> Try it: Beneath this task are records; state how many of their lines hold the word "files", and nothing else.

> Data:
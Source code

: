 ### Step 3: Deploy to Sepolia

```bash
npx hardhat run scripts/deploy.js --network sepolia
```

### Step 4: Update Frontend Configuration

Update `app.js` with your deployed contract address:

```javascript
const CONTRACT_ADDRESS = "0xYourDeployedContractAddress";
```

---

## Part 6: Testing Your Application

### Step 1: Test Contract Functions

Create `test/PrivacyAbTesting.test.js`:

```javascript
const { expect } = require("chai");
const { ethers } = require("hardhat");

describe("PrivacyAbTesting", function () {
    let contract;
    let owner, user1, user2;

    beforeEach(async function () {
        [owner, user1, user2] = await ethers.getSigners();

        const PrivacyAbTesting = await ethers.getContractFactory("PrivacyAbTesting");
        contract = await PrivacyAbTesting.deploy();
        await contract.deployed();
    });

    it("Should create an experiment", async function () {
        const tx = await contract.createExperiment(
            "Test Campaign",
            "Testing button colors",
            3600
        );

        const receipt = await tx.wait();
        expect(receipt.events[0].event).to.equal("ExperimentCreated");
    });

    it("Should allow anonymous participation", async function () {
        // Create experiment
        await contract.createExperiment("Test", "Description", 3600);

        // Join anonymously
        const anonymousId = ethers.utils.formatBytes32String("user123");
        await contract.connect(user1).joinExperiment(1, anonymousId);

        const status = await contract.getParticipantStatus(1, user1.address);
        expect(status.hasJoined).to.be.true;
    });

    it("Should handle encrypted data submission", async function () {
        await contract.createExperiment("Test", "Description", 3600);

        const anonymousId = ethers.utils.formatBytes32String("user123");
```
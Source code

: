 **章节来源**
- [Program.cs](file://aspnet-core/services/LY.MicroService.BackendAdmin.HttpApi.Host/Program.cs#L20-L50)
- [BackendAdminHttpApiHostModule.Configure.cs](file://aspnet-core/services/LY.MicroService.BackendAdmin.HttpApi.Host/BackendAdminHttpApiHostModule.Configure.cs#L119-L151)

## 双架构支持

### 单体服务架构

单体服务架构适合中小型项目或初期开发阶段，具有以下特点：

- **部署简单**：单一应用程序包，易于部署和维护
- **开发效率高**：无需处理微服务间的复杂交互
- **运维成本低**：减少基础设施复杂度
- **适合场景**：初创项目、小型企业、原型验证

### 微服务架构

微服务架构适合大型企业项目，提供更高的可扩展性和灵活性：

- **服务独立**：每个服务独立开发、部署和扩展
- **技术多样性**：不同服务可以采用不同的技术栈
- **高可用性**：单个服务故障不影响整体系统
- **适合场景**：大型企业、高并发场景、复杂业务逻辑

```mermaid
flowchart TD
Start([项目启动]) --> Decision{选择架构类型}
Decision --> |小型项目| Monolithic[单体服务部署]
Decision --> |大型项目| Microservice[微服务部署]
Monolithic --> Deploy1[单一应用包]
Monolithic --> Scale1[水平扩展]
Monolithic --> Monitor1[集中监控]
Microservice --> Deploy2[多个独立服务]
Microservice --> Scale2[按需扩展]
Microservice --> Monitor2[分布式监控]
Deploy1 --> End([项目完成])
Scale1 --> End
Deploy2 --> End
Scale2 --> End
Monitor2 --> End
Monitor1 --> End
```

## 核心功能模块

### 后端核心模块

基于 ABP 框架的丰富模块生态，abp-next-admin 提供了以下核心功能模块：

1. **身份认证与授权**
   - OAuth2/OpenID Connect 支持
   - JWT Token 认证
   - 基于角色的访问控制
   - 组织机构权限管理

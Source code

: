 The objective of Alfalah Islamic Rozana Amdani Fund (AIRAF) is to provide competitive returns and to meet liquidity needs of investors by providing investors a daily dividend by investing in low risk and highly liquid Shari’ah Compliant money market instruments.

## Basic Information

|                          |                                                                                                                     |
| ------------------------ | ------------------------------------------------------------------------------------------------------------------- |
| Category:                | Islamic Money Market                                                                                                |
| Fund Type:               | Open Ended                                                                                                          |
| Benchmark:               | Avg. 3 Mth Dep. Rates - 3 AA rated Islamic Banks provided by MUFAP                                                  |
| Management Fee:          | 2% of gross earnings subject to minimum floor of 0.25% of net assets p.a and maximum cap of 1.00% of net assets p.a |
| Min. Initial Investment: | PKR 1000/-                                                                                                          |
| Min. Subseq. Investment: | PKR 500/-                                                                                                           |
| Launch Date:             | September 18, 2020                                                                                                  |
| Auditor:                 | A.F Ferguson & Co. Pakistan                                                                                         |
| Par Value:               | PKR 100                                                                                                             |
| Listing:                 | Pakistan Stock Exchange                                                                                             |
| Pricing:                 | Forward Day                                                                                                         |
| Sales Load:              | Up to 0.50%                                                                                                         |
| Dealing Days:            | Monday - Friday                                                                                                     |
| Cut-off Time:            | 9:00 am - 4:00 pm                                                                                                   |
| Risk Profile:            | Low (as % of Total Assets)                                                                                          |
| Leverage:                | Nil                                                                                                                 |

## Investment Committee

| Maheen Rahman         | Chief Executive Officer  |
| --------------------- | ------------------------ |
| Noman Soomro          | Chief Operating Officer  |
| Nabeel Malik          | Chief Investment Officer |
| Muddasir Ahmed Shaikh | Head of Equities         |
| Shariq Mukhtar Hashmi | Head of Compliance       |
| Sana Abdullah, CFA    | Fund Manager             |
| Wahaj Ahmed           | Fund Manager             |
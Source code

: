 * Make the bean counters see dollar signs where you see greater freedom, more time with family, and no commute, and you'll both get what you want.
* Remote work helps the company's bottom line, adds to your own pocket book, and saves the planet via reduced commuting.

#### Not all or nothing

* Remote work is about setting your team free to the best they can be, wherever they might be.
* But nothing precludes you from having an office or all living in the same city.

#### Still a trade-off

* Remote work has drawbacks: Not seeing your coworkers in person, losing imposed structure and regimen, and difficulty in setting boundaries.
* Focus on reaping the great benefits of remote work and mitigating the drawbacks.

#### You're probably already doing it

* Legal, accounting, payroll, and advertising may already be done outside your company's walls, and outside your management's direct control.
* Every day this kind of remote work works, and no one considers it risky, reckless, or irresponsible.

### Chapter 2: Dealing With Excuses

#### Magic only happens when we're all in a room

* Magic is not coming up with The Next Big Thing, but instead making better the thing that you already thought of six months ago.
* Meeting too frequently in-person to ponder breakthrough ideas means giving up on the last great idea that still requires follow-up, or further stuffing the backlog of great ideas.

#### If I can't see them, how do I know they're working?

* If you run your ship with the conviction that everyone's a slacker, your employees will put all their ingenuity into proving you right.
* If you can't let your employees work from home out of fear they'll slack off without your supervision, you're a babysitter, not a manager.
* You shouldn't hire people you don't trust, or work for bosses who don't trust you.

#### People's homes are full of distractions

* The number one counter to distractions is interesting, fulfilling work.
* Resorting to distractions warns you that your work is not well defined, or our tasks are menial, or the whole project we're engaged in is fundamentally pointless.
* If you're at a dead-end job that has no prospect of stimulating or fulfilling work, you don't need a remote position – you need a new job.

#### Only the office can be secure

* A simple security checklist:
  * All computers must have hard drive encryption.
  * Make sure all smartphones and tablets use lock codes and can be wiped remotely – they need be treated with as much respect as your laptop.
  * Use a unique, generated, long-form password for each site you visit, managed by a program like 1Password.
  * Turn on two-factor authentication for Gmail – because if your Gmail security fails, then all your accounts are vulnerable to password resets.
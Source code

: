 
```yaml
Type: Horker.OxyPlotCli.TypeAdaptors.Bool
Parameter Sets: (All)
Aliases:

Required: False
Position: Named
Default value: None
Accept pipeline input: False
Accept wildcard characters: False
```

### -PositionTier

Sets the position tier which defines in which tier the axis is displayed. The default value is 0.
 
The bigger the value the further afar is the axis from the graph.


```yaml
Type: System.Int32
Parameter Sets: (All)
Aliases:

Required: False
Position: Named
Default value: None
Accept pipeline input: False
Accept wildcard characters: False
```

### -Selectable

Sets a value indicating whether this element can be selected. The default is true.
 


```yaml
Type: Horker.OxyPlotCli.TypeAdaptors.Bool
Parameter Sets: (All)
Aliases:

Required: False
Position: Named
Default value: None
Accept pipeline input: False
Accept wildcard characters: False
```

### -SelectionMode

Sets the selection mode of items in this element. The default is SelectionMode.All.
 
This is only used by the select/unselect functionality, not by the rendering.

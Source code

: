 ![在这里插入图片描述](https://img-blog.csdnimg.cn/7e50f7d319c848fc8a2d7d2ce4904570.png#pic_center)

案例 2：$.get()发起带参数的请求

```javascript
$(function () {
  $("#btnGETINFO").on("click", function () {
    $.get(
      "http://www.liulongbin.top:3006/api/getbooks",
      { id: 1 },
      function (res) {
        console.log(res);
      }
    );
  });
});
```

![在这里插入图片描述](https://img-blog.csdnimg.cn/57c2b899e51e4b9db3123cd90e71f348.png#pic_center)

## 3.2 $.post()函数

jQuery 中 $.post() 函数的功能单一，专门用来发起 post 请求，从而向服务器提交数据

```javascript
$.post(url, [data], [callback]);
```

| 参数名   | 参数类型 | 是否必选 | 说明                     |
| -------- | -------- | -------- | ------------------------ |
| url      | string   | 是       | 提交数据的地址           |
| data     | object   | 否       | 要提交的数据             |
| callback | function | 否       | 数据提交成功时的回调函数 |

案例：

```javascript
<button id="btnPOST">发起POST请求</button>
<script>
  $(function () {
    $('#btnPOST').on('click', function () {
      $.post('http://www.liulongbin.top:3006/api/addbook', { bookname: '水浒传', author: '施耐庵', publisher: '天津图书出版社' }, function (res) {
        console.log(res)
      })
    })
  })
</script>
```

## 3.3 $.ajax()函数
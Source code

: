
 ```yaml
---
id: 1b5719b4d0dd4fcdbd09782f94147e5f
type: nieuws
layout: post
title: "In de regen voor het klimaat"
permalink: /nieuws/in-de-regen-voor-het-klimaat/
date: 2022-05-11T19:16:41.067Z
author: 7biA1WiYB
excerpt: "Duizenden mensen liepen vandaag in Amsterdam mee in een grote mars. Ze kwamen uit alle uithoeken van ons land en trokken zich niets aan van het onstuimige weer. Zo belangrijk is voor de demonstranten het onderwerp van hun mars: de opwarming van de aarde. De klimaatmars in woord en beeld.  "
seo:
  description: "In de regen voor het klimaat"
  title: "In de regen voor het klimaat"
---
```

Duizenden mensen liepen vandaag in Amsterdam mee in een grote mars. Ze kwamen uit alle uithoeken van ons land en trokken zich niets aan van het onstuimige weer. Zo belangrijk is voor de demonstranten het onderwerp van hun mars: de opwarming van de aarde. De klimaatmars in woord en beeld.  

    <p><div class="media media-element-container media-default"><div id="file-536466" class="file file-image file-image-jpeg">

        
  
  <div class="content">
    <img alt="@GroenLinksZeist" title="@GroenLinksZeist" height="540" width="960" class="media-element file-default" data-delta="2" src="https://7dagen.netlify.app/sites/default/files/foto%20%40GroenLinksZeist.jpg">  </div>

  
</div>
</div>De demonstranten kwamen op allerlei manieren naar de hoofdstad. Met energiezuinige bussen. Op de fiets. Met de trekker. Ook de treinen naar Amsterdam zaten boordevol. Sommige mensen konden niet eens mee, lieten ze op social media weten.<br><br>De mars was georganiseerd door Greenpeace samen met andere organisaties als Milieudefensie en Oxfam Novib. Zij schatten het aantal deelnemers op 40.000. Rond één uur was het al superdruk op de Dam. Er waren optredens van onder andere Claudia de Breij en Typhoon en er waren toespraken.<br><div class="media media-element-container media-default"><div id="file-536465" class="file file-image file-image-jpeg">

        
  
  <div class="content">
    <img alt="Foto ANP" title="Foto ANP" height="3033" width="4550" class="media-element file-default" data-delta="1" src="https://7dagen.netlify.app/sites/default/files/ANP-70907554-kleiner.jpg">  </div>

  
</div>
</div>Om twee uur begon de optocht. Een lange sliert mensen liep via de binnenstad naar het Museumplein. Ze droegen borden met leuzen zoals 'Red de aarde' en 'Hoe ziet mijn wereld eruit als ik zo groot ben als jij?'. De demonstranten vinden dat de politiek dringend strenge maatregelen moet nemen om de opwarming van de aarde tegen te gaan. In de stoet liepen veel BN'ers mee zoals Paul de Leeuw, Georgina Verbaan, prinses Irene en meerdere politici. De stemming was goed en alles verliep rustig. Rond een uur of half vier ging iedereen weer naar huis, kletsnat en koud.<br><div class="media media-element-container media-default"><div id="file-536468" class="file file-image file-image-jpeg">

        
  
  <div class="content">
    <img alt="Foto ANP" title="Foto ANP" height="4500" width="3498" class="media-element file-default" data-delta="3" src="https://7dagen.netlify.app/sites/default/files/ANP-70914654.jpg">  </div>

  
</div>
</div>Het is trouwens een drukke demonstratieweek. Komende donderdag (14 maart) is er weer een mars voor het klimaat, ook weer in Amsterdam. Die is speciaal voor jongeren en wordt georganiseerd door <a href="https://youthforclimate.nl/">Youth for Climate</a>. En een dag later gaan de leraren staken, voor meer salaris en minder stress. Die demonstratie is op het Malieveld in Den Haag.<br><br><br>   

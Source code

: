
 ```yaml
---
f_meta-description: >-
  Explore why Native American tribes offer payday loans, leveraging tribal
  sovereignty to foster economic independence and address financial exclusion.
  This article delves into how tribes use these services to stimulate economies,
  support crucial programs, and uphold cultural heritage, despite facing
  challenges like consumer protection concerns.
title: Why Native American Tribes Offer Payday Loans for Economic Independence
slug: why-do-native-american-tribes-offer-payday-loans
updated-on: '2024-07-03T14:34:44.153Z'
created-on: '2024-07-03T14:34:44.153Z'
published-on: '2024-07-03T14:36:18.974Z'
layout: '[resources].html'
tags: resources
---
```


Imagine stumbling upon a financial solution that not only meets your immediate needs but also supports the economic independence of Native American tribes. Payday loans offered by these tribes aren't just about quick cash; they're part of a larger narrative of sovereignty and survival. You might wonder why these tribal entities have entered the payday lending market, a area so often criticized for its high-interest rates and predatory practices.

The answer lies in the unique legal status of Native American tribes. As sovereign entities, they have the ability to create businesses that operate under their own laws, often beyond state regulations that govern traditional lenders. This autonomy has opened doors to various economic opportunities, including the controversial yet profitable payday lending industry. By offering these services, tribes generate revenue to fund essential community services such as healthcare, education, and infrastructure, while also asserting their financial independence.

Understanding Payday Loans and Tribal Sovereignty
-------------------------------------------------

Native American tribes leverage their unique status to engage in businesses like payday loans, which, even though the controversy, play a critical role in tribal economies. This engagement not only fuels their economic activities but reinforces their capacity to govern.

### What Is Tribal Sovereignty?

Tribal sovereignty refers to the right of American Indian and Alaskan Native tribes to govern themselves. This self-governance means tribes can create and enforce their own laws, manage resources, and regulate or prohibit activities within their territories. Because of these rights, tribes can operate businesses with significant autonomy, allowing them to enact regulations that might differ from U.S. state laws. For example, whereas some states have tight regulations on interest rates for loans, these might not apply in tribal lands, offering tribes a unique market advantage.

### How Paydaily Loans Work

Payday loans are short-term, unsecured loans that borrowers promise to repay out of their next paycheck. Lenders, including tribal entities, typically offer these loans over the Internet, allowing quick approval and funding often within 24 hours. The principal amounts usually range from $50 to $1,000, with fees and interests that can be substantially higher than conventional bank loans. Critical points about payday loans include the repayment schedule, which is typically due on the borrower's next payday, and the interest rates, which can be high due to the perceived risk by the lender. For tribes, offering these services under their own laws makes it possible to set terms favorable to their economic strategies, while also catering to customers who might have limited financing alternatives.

> Result of the exercise: 3